Director J.J. Abrams
Rise of Skywalker introduces a wealth of new creatures, including the tiny repair puppet Babu Frik and the vulnerable small droid D-O, which presented a heady challenge. “You’re not just standing on the shoulders of those who have designed before,” Abrams says. “You’re also surrounded by, and in the shadow of, all the designs that pre-exist you.”
To rise to that high creative bar, Abrams bore in mind that some of the qualities that make for an engaging creature are identical to the traits of an interesting human character within Star Wars, which, he says, is centred on “behaviour and, depending on the role intended, a level of sympathy, which usually has to do with the eyes”.
“The trick is just to mock it up and keep going,” he says, “and in my case, working with amazing designers and artists who are part of that conversation.”
For some of the franchise’s beloved creatures, naturally, the talent of the actor beneath the hardware and plastic is crucial, especially with characters that become true scene-stealers.
Muppets creator Jim Henson, brought aboard to work on Yoda, chose his right-hand man Frank Oz (Miss Piggy, Fozzie Bear) to become the character, for instance, because Oz was “admired for his ability to create characters nearly at will”, writes Brian Jay Jones in his biography George Lucas: A Life. Oz, as much dramatic actor as physical puppeteer, spent long months before the Empire shoot working out how to bring Yoda to mesmerising life.
Oz and Yoda became so seamless that Empire director Irvin Kershner often “found himself giving direction straight to Yoda rather than addressing his comments to Oz”, writes Jones. “Even Lucas could get caught up in the moment, sitting cross-legged in Yoda’s home, completely wrapped up in conversation with the puppet, even with Oz in plain sight.”
Yoda represents the franchise’s pinnacle of geniuses coming together, Jones says by phone from New Mexico.
“In the creation of Yoda, Lucas and Henson were each relying on the creative expertise of the other,” Jones says of the teaming of Henson’s Creature Shop and Lucas’s Industrial Light & Magic. “Lucas needed Henson’s group of talented puppeteers and performers who could figure out how to build, create and perform a believable character, and Henson wanted to get his hands on the technology that Lucas and ILM had developed for building that character.
“It was a kind of ‘tech transfer’ between the two men and their two companies, in pursuit of something bigger than just one of them, and that something that was Yoda.”
The fussy English butler
Beyond Oz, another actor who especially defined his creature is Anthony Daniels, who has voiced C-3PO for 42 years, including in Rise of Skywalker.

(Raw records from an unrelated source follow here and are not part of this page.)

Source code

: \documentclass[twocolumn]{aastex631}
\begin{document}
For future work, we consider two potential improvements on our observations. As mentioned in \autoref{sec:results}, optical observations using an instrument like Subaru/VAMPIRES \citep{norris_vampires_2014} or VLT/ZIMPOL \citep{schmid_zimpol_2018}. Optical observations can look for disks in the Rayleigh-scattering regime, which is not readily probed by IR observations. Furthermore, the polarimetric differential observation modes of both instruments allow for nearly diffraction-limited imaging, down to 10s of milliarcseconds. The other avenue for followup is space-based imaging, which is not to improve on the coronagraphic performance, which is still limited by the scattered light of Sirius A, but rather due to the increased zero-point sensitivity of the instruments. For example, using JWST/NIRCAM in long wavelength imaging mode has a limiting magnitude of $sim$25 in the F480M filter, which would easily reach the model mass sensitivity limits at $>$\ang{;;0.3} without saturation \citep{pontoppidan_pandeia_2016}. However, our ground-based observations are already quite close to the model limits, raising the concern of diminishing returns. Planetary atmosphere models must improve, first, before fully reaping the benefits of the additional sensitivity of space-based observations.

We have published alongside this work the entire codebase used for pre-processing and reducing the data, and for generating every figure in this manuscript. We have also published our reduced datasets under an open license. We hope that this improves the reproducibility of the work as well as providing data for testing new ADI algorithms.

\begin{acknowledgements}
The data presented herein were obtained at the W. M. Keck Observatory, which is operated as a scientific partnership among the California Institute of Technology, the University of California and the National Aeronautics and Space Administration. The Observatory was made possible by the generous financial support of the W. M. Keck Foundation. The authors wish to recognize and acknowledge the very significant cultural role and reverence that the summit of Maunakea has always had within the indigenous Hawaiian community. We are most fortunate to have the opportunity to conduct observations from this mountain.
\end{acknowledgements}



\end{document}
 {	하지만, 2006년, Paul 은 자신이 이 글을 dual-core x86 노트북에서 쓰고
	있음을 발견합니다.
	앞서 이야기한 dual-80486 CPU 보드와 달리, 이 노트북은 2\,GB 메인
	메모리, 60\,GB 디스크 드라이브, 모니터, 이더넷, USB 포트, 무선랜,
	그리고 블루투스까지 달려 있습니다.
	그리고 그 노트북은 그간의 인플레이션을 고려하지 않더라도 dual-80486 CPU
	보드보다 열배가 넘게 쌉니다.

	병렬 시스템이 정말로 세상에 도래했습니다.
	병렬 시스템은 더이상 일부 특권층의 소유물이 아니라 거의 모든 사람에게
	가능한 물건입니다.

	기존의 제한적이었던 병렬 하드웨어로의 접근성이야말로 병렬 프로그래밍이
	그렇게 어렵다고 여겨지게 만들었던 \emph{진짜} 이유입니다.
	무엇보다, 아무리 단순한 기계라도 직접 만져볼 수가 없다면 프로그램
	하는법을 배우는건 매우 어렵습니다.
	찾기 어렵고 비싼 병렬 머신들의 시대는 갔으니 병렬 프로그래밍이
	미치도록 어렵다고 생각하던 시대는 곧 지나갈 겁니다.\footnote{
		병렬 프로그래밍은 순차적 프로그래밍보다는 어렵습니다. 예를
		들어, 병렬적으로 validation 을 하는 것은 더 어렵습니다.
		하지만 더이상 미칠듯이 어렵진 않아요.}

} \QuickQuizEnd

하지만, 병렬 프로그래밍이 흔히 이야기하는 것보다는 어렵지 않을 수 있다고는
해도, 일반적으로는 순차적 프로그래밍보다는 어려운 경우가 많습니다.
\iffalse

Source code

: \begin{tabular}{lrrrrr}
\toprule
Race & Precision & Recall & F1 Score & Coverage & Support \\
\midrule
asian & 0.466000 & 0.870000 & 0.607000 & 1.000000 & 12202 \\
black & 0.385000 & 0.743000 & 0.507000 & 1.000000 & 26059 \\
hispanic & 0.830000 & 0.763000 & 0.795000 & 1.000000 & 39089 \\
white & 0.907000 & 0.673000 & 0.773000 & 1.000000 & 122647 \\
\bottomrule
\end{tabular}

Lucas initially envisioned the service droid as a slick car salesman type, Jones said, but it was the Wiltshire-born Daniels who hit upon the “fussy English butler” sound for Threepio.
Many of the most memorable Star Wars creatures share a human element, even when viewers might not realise it. In the case of the droid R2-D2, for example, Lucas and Oscar-winning sound designer Ben Burtt wanted an “organic sound” within all the whirring, according to Jones, so they recorded themselves “cooing, whistling and beeping and ran it through a synthesizer”.
Kirk Thatcher, a Muppets director and writer who was a creature technician on Return of the Jedi, offers a related theory: Since Star Wars is so story-driven, the filmmakers don’t present creatures simply to flash their artistry.
Characters in this universe have a point of view.
Muppets director Kirk Thatcher
“Characters in this universe have a point of view,” Thatcher says, “even if it’s just a menacing alien.” And that point of view is conveyed through whatever registers as a “face”, he says, as well as the visual “attitude” of the head and even the character’s size. Thatcher says Star Wars made sure to vary the sizes, and that too many earlier sci-fi creatures were of similar scale to humans. (On the original Star Trek series, Thatcher says, so many of the aliens were curiously close to six feet tall.)
Star Wars designers know how to lean into those size differences for powerful effect, whether the creature is as massive as the snow-walking AT-ATs or the slobbering Jabba the Hutt, or as diminutive as the cowled Jawas on the sands of Tatooine.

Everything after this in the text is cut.